**Instructions to follow:**
Looking at the entries below, state how many lines contain the word "github". Give the number alone.

**Recorded information:**
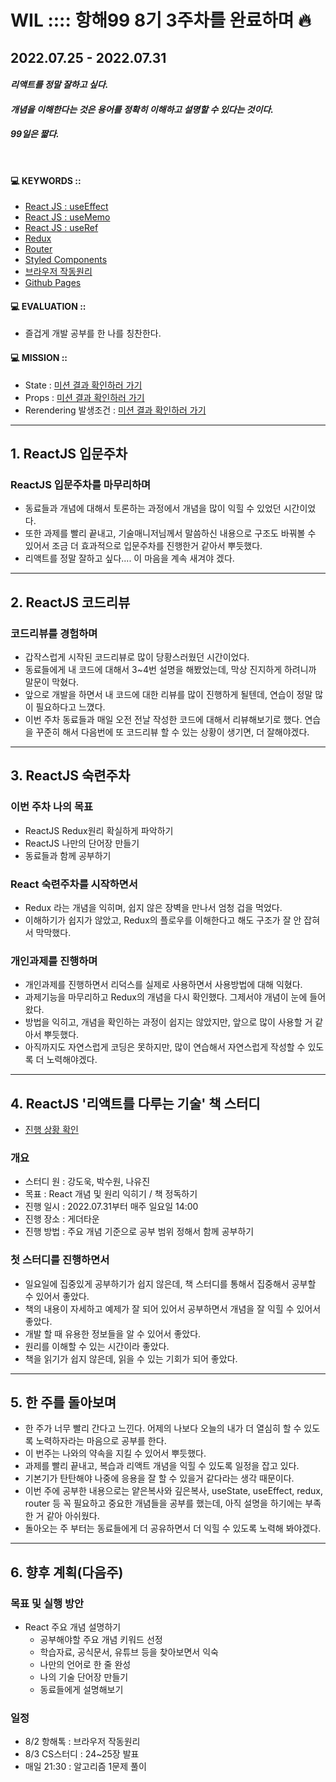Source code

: # WIL :::: 항해99 8기 3주차를 완료하며 🔥 
## 2022.07.25 - 2022.07.31
#### **_리액트를 정말 잘하고 싶다._**
#### **_개념을 이해한다는 것은 용어를 정확히 이해하고 설명할 수 있다는 것이다._**
#### **_99일은 짧다._**
<br />

#### 💻 KEYWORDS :: 
- [React JS : useEffect](https://github.com/YooJinRa/til/blob/main/ReactJS/useEffect.md)
- [React JS : useMemo](https://github.com/YooJinRa/til/blob/main/ReactJS/useMemo.md)
- [React JS : useRef](https://github.com/YooJinRa/til/blob/main/ReactJS/useRef.md)
- [Redux](https://github.com/YooJinRa/study_reactjs/tree/main/react-redux-tutorial)
- [Router]()
- [Styled Components]()
- [브라우저 작동원리]()
- [Github Pages](https://github.com/YooJinRa/til/blob/main/Git_Github/GithubPages.md)

#### 💻 EVALUATION :: 
- 즐겁게 개발 공부를 한 나를 칭찬한다.

#### 💻 MISSION ::
- State : [미션 결과 확인하러 가기](https://github.com/YooJinRa/til/tree/main/ReactJS/State.md)
- Props : [미션 결과 확인하러 가기](https://github.com/YooJinRa/til/tree/main/ReactJS/Props.md)
- Rerendering 발생조건 : [미션 결과 확인하러 가기](https://github.com/YooJinRa/til/tree/main/ReactJS/Rerendering.md)

-----

## 1. ReactJS 입문주차
### ReactJS 입문주차를 마무리하며
- 동료들과 개념에 대해서 토론하는 과정에서 개념을 많이 익힐 수 있었던 시간이었다. 
- 또한 과제를 빨리 끝내고, 기술매니저님께서 말씀하신 내용으로 구조도 바꿔볼 수 있어서 조금 더 효과적으로 입문주차를 진행한거 같아서 뿌듯했다.
- 리액트를 정말 잘하고 싶다.... 이 마음을 계속 새겨야 겠다.

-----

## 2. ReactJS 코드리뷰
### 코드리뷰를 경험하며
- 갑작스럽게 시작된 코드리뷰로 많이 당황스러웠던 시간이었다.
- 동료들에게 내 코드에 대해서 3~4번 설명을 해봤었는데, 막상 진지하게 하려니까 말문이 막혔다. 
- 앞으로 개발을 하면서 내 코드에 대한 리뷰를 많이 진행하게 될텐데, 연습이 정말 많이 필요하다고 느꼈다. 
- 이번 주차 동료들과 매일 오전 전날 작성한 코드에 대해서 리뷰해보기로 했다. 연습을 꾸준히 해서 다음번에 또 코드리뷰 할 수 있는 상황이 생기면, 더 잘해야겠다.

-----

## 3. ReactJS 숙련주차
### 이번 주차 나의 목표
- ReactJS Redux원리 확실하게 파악하기
- ReactJS 나만의 단어장 만들기
- 동료들과 함께 공부하기

### React 숙련주차를 시작하면서
- Redux 라는 개념을 익히며, 쉽지 않은 장벽을 만나서 엄청 겁을 먹었다.
- 이해하기가 쉽지가 않았고, Redux의 플로우를 이해한다고 해도 구조가 잘 안 잡혀서 막막했다. 

### 개인과제를 진행하며
- 개인과제를 진행하면서 리덕스를 실제로 사용하면서 사용방법에 대해 익혔다.
- 과제기능을 마무리하고 Redux의 개념을 다시 확인했다. 그제서야 개념이 눈에 들어왔다. 
- 방법을 익히고, 개념을 확인하는 과정이 쉽지는 않았지만, 앞으로 많이 사용할 거 같아서 뿌듯했다.
- 아직까지도 자연스럽게 코딩은 못하지만, 많이 연습해서 자연스럽게 작성할 수 있도록 더 노력해야겠다.

-----

## 4. ReactJS '리액트를 다루는 기술' 책 스터디
- [진행 상황 확인](https://github.com/YooJinRa/study_reactjs)

### 개요
- 스터디 원 : 강도욱, 박수원, 나유진
- 목표 : React 개념 및 원리 익히기 / 책 정독하기
- 진행 일시 : 2022.07.31부터 매주 일요일 14:00
- 진행 장소 : 게더타운
- 진행 방법 : 주요 개념 기준으로 공부 범위 정해서 함께 공부하기

### 첫 스터디를 진행하면서
- 일요일에 집중있게 공부하기가 쉽지 않은데, 책 스터디를 통해서 집중해서 공부할 수 있어서 좋았다. 
- 책의 내용이 자세하고 예제가 잘 되어 있어서 공부하면서 개념을 잘 익힐 수 있어서 좋았다.
- 개발 할 때 유용한 정보들을 알 수 있어서 좋았다. 
- 원리를 이해할 수 있는 시간이라 좋았다. 
- 책을 읽기가 쉽지 않은데, 읽을 수 있는 기회가 되어 좋았다.

-----

## 5. 한 주를 돌아보며
- 한 주가 너무 빨리 간다고 느낀다. 어제의 나보다 오늘의 내가 더 열심히 할 수 있도록 노력하자라는 마음으로 공부를 한다.
- 이 번주는 나와의 약속을 지킬 수 있어서 뿌듯했다. 
- 과제를 빨리 끝내고, 복습과 리액트 개념을 익힐 수 있도록 일정을 잡고 있다.
- 기본기가 탄탄해야 나중에 응용을 잘 할 수 있을거 같다라는 생각 때문이다. 
- 이번 주에 공부한 내용으로는 얕은복사와 깊은복사, useState, useEffect, redux, router 등 꼭 필요하고 중요한 개념들을 공부를 했는데, 아직 설명을 하기에는 부족한 거 같아 아쉬웠다. 
- 돌아오는 주 부터는 동료들에게 더 공유하면서 더 익힐 수 있도록 노력해 봐야겠다. 

-----

## 6. 향후 계획(다음주)
### 목표 및 실행 방안
- React 주요 개념 설명하기
  * 공부해야할 주요 개념 키워드 선정
  * 학습자료, 공식문서, 유튜브 등을 찾아보면서 익숙
  * 나만의 언어로 한 줄 완성
  * 나의 기술 단어장 만들기
  * 동료들에게 설명해보기

### 일정
- 8/2 항해톡 : 브라우저 작동원리
- 8/3 CS스터디 : 24~25장 발표
- 매일 21:30 : 알고리즘 1문제 풀이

**Answer area:**
9